After our time in Puno we caught a bus to Copacabana in Bolivia to see another side of Lake Titicaca. Instantly we liked it more here. The town was a lot smaller, and while it still wasn’t the prettiest architecturally, aside from the beautiful cathedral, it was surrounded by green hills and a wonderful view of the lake.
After finding somewhere to stay we headed straight out to walk up Cerro Calvario – a large hill with incredible views over the town and lake. It was a fairly strenuous walk up, mostly because of the altitude – we were still 4000m above sea level. The hill is home to 14 stations of the cross and is obviously a popular spot for vigils and the like judging by the number of candles up there.
We decided to head down an alternative route, which after scrambling down rocks and struggling to get our footing we realised probably wasn’t a route at all. Eventually though we did come across a worn path of sorts and got down just in time to enjoy a lemonade watching the sunset at a bar by the lake.
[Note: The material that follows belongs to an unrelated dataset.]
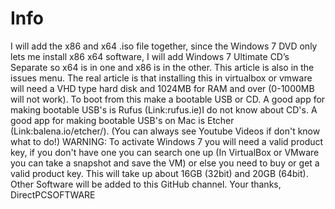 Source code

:# Info
I will add the x86 and x64 .iso file together, since the Windows 7 DVD only lets me install x86 x64 software, I will add Windows 7 Ultimate CD’s Separate so x64 is in one and x86 is in the other. This article is also in the issues menu. The real article is that installing this in virtualbox or vmware will need a VHD type hard disk and 1024MB for RAM and over (0-1000MB will not work). To boot from this make a bootable USB or CD. A good app for making bootable USB's is Rufus (Link:rufus.ie)I do not know about CD's. A good app for making bootable USB's on Mac is Etcher (Link:balena.io/etcher/). (You can always see Youtube Videos if don't know what to do!) WARNING: To activate Windows 7 you will need a valid product key, if you don't have one you can search one up (In VirtualBox or VMware you can take a snapshot and save the VM) or else you need to buy or get a valid product key. This will take up about 16GB (32bit) and 20GB (64bit). Other Software will be added to this GitHub channel.   Your thanks, DirectPCSOFTWARE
The next morning we were up early to visit the main attraction in the area – Isla Del Sol. Said to be one of the jewels of Lake Titicaca, this tranquil island offers great walks and beautiful views.
Every man and his dog will sell you tickets to the island in Copacabana but we headed for The Eagle & The Condor Cafe both for breakfast and also for tickets as we had read they were helpful. Sure enough, the friendly Irish owner pointed us to a ticket seller outside and we had a delicious breakfast of homemade beans on toast. We needed it, there was to be a lot of walking.
The boats to Isla Del Sol leave at 8.30am so we got down there in plenty of time. We needn’t have bothered. None of the boats left on time and ours was one of the last, it was nearly 9am by the time we got going.
But we did get going and after an hour and a half or so, we were dropped off at the small town of Challapampa at the north end of the island. Our plan was to walk the entire length of the island and get to the south side in time to be picked up in the afternoon.
We first purchased tickets to the north of the island (10 bolivianos), which included admission into a tiny museum, and then walked further north to see the Chinkana ruins which were reputably the best on the island – I have to agree, they were very impressive. These cost us an additional 10Bs to see.
It was then time for the bulk of the walk. I think the distance was around 8km and it was supposed to take 3 hours. The paths were good and clear, and the hiking not too arduous, had we not been thousands of metres above sea level, so it was impossible to rush.
We walked, walked and walked some more. It was amazing. It was long, it was tiring, and we had to rest lots, but the fantastic views of the lake every time we came over the crest of a hill, with farmland and stone paths stretching as far as the eye could see, made it completely worth it.
We made it to the southern town of Yumani, in plenty of time for lunch before the boat left at 3.30pm. We were starving and really looking forward to trying a restaurant that had been highly recommended in the ‘travellers book’ in the cafe back in Copacabana. We hiked another 10 minutes from the town…only to find it completely locked up and deserted.
It was only when trying to find an alternative we discovered that almost no restaurants were open – it was only 2pm and we’d assumed loads of people would be arriving after their walk but it soon dawned on us we were part of just a handful of people who had done the hike that day.
Eventually we found somewhere to get a sandwich, it wasn’t quite the amazing end we had hoped for but it had been an amazing day, easily one of the best hikes we did on our entire trip. We were exhausted but proud of what we had achieved.
Before we visited I couldn’t see why people stayed overnight here, but now I do. The island is delightfully secluded and is a great place to while away some time and get back to nature.
We stayed in Copacabana in a small family run place called Hostal Casa Del Sol. Looking online before we arrived, accomodation in Copa did not look all that great and indeed when we arrived the main street has some fairly souless hotels alongside the constant pizza restauarants. We had read about Casa Del Sol so walked up the hill and past the cathedral to find this place and it was worth it. The family was super friendly and the room was absurdly cheap at 70Bs (£6.64). It was a basic but clean and tidy place to stay, with a nice little garden.
The boat tickets from the man near the cafe were 35Bs each (£3.32) which looking back seems incredibly cheap for a return trip but that’s what my notes say! As mentioned there were several charges to get across the island but I’m fairly sure they didn’t come to more than 40Bs each.
There is (or was) only one ATM in Copacabana, and it wasn’t always working though I did manage to make 2 withdrawals. Luckily it was a Bancofie one which is the only bank I could get money out of in all of Bolivia.